Find the lines below holding the word "begin" and copy each of them.

Collected data
....................

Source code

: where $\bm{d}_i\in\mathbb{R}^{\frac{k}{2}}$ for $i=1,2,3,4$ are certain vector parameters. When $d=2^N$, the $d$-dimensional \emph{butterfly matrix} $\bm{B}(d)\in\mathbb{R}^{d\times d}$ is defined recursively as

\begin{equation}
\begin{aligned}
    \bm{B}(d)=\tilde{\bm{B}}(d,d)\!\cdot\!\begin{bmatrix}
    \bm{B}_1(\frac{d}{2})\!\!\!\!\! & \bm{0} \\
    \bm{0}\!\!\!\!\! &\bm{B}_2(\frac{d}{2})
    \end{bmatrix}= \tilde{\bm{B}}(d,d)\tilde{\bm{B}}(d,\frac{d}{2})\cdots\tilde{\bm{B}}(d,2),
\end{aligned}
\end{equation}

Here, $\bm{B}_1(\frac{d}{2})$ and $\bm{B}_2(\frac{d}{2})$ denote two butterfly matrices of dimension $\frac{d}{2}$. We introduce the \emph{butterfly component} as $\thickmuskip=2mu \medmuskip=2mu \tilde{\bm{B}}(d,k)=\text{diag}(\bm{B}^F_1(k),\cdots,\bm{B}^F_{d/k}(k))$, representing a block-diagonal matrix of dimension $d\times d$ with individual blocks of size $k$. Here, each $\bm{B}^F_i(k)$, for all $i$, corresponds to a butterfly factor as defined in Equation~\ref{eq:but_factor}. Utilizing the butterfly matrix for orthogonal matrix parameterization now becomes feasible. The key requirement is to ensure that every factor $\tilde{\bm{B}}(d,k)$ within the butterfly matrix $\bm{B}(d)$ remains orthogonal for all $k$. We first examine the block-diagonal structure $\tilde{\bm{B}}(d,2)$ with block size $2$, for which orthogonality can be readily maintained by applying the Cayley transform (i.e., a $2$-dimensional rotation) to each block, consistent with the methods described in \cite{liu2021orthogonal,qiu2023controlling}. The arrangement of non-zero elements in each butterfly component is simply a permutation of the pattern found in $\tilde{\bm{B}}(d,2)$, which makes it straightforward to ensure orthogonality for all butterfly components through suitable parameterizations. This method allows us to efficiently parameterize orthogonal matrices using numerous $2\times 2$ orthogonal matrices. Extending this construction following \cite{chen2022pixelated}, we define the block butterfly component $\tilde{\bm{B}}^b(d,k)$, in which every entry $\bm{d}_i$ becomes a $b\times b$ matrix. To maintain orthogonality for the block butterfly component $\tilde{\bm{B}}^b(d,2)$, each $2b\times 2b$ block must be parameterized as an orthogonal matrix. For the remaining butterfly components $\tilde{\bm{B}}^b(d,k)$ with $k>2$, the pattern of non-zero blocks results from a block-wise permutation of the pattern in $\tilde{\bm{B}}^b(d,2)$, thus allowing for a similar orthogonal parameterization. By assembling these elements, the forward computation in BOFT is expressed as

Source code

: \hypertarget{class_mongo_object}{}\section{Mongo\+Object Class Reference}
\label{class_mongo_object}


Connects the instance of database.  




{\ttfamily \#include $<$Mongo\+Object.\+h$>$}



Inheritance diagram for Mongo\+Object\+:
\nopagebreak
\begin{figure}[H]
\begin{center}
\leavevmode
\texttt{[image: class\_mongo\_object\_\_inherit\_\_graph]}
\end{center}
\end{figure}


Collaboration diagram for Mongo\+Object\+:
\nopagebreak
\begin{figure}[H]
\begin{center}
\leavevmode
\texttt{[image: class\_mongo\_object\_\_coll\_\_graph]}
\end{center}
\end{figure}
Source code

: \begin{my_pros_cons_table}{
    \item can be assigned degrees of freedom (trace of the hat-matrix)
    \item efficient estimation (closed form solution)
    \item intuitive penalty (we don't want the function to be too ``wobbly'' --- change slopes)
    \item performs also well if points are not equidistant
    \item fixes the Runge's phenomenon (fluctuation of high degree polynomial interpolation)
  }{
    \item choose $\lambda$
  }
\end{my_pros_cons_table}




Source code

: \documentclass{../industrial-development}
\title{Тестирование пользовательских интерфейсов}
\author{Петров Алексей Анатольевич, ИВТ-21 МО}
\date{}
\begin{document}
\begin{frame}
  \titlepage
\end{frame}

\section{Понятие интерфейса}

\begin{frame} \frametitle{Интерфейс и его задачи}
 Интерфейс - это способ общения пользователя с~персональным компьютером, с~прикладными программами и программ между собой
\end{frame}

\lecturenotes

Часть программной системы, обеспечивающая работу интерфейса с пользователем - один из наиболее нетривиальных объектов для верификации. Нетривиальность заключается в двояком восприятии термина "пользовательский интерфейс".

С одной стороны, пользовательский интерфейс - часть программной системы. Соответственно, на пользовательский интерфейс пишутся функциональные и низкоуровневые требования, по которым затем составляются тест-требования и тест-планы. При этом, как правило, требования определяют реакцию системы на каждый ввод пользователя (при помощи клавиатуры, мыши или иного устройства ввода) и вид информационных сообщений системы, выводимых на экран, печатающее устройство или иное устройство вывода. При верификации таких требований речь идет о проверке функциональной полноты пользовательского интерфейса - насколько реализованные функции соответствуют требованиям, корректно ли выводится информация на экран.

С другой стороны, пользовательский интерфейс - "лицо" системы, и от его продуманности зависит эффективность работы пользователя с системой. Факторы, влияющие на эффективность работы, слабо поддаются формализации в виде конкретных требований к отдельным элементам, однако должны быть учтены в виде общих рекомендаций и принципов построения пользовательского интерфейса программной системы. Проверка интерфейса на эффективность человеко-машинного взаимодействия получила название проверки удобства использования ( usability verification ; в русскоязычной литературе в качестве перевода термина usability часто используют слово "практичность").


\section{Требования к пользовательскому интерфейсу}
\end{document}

....................

> **RESULT OF THE EXERCISE**
\begin{equation}
\begin{aligned}
    \bm{B}(d)=\tilde{\bm{B}}(d,d)\!\cdot\!\begin{bmatrix}
\begin{figure}[H]
\begin{center}
\begin{figure}[H]
\begin{center}
: \begin{my_pros_cons_table}{
\begin{document}
\begin{frame}
\begin{frame} \frametitle{Интерфейс и его задачи}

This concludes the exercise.